======== Given data
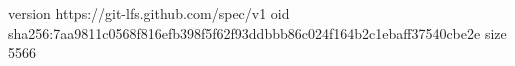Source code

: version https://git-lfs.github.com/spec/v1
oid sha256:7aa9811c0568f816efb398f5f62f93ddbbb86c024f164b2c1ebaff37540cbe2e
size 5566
================
======== Given data
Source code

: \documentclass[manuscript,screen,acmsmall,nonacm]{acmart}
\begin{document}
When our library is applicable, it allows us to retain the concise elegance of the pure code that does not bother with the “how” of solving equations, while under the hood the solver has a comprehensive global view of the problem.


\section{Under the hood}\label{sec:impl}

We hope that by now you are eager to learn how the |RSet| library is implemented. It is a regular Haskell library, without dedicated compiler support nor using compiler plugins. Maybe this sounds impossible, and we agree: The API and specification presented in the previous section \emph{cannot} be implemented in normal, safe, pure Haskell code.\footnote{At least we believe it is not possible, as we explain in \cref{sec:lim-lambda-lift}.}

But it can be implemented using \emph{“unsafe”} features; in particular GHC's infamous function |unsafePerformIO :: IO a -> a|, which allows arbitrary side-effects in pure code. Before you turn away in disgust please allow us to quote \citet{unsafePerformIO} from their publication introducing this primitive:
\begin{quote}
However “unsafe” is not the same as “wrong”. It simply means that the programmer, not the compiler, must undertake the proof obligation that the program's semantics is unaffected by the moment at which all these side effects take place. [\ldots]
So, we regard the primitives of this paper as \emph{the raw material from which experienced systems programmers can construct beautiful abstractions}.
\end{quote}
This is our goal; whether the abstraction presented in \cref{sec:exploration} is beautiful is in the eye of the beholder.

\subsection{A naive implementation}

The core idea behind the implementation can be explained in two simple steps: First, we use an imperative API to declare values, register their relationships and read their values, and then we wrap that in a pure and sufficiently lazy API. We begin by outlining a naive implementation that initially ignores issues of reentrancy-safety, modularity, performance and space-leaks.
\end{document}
================
======== Given data
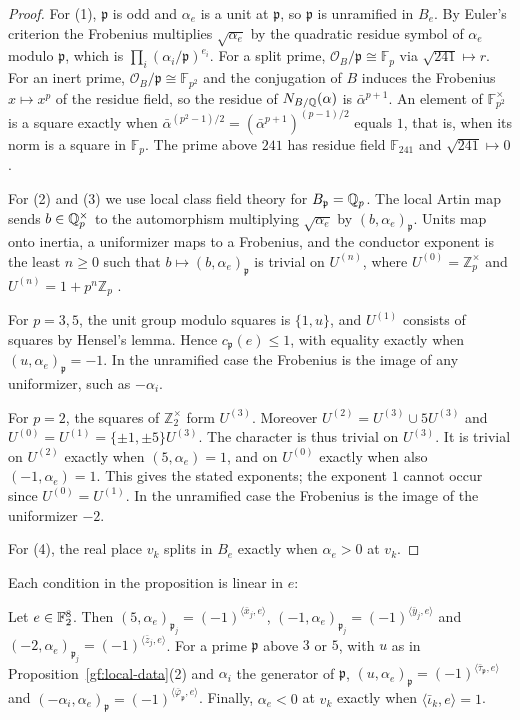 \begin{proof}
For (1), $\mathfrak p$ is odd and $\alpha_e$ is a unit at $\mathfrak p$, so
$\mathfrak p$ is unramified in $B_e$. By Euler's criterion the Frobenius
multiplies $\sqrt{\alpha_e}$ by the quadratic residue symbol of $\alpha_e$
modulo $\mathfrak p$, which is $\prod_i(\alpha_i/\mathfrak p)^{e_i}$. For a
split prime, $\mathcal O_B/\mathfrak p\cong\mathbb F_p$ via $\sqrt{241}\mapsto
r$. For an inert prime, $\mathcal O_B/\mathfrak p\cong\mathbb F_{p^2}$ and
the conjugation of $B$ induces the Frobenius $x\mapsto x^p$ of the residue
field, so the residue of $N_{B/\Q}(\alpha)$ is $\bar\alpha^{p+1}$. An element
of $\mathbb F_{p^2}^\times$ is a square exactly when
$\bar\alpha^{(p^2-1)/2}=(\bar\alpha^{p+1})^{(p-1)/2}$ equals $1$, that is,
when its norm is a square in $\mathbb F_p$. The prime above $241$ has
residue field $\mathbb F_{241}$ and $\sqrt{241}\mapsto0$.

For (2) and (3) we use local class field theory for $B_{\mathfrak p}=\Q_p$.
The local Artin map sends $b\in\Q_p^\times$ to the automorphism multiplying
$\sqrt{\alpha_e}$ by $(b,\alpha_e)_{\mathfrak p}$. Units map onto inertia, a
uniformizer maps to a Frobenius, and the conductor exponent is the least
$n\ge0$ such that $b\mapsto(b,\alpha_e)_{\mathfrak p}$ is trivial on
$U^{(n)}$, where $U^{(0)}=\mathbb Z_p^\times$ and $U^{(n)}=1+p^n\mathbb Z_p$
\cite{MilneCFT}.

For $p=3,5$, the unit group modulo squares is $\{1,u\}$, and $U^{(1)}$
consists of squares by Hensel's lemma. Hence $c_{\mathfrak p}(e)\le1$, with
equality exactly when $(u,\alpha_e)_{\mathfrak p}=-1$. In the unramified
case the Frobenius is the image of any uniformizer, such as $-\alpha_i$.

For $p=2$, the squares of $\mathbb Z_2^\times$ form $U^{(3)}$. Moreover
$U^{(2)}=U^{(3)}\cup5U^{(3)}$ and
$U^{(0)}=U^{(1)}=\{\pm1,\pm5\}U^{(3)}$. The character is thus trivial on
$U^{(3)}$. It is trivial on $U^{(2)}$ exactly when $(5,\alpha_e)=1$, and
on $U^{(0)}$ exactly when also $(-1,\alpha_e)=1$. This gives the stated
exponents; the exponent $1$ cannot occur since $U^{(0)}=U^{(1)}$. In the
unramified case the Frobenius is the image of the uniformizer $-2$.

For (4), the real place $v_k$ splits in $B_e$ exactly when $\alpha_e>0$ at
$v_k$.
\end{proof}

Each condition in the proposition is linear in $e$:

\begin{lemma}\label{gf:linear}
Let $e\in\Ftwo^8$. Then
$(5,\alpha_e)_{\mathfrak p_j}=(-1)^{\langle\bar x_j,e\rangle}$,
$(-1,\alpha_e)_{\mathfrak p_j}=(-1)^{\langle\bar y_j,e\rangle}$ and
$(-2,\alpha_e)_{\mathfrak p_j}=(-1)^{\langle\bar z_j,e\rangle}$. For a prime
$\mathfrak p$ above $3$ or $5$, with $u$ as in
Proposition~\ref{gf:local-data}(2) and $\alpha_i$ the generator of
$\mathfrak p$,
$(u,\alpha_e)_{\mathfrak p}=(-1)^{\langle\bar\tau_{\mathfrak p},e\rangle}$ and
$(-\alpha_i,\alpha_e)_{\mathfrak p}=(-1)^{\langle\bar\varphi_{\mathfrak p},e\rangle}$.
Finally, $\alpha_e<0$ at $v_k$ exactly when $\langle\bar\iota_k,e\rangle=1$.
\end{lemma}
================
* [Assignment]
Copy each line of the entries that includes the word "which".

* [Answer]
But it can be implemented using \emph{“unsafe”} features; in particular GHC's infamous function |unsafePerformIO :: IO a -> a|, which allows arbitrary side-effects in pure code. Before you turn away in disgust please allow us to quote \citet{unsafePerformIO} from their publication introducing this primitive:
However “unsafe” is not the same as “wrong”. It simply means that the programmer, not the compiler, must undertake the proof obligation that the program's semantics is unaffected by the moment at which all these side effects take place. [\ldots]
So, we regard the primitives of this paper as \emph{the raw material from which experienced systems programmers can construct beautiful abstractions}.
modulo $\mathfrak p$, which is $\prod_i(\alpha_i/\mathfrak p)^{e_i}$. For a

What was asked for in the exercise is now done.